About 1,500 people, many wearing Rams jerseys, stood and chanted “St. Louis Rams!” as NFL executives walked onto the Peabody Opera House stage. The crowd cheered when Dave Peacock, co-leader of the effort to build a new riverfront stadium in St. Louis, was briefly introduced. Rams chief operating officer Kevin Demoff received scattered boos.

The league is hosting three meetings as part of the process to decide which team or teams get to relocate to the Los Angeles area, the nation’s second-largest market, which has been without a franchise since the Rams moved to St. Louis in 1995.

With the Rams at the bottom of the league in home attendance and without a winning record since 2003, owner Stan Kroenke wants to move to a new $1.8 billion stadium in suburban L.A. The San Diego Chargers and Oakland Raiders also want to move to Los Angeles. Similar hearings are Wednesday in San Diego and Thursday in Oakland.

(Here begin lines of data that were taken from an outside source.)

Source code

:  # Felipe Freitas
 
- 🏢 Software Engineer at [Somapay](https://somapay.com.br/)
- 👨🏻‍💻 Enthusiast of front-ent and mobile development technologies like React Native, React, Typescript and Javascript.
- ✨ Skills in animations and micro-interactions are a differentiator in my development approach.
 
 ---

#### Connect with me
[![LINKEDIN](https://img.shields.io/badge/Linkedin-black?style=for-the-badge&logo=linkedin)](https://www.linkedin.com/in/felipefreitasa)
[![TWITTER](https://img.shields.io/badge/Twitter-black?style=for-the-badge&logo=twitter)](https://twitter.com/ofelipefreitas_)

Kroenke took the bulk of the wrath at the St. Louis hearing.

Randy Karraker, a sports radio talk show host in St. Louis, said Kroenke hasn’t spoken publicly as Rams owner since hiring coach Jeff Fisher more than four years ago, and has turned his back on the fans.

“All we can ask for as fans is an opportunity from you, the league, because clearly we aren’t getting that from our owner,” Karraker said.

Al Simpson, a season ticket holder since the Rams arrived from L.A. 20 years ago, questioned Kroenke’s claim that the St. Louis market isn’t viable.

“If this market was that bad, why did Kroenke exercise an option to buy the Rams in 2010?” Simpson asked. “Don’t feed me the line that he can’t make it here.”

Other fans said the proposed $1 billion stadium along the Mississippi River would re-ignite the passion for a team that seems to be turning the corner on the field. The Rams are 3-3 this season.

Some fans questioned whether the NFL will stick to its own relocation guidelines, which they believe would favor keeping a team in St. Louis. NFL Executive Vice President Eric Grubman said the guidelines are “not a checklist that gives you an answer at the end.”

Three-fourths of team owners, at least 24 of the 32, must approve relocation, and Grubman would not speculate about how they’ll vote.

“I don’t know how this ends,” he said.

Things haven’t always been so bumpy in St. Louis. The Rams have had their glory days, including a Super Bowl win in 2000 and a return to the Super Bowl two years later. Those “Greatest Show on Turf” teams played before sold-out crowds so loud that opposing teams complained their players couldn’t hear the quarterback’s signals.

In fact, the Edward Jones Dome was sold out for every game from the team’s arrival until December 2006.

Since then, the combination of poor play, an increasingly outdated venue, and the perceived indifference of the owner have eaten away support. The Rams have the league’s worst home attendance record, drawing on average fewer than 52,000 fans to the 66,000-seat dome.

Plans for the new $1 billion stadium, which would sit just north of the Gateway Arch, call for it to be built with a combination of funds from the NFL, the owner and public money that has yet to be approved. The dome was built entirely with taxpayer funds, and some oppose spending more public money on another stadium project.

But the stadium plan clearly had the support of those at the hearing. Dan Palin of Springfield, Missouri, said the fact that taxpayers are willing to spend hundreds of millions of dollars for the second time in 25 years is evidence of the deep support for the NFL in St. Louis.

“Mr. Grubman, this city needs things that unite us — a football team that makes us proud,” Palin said.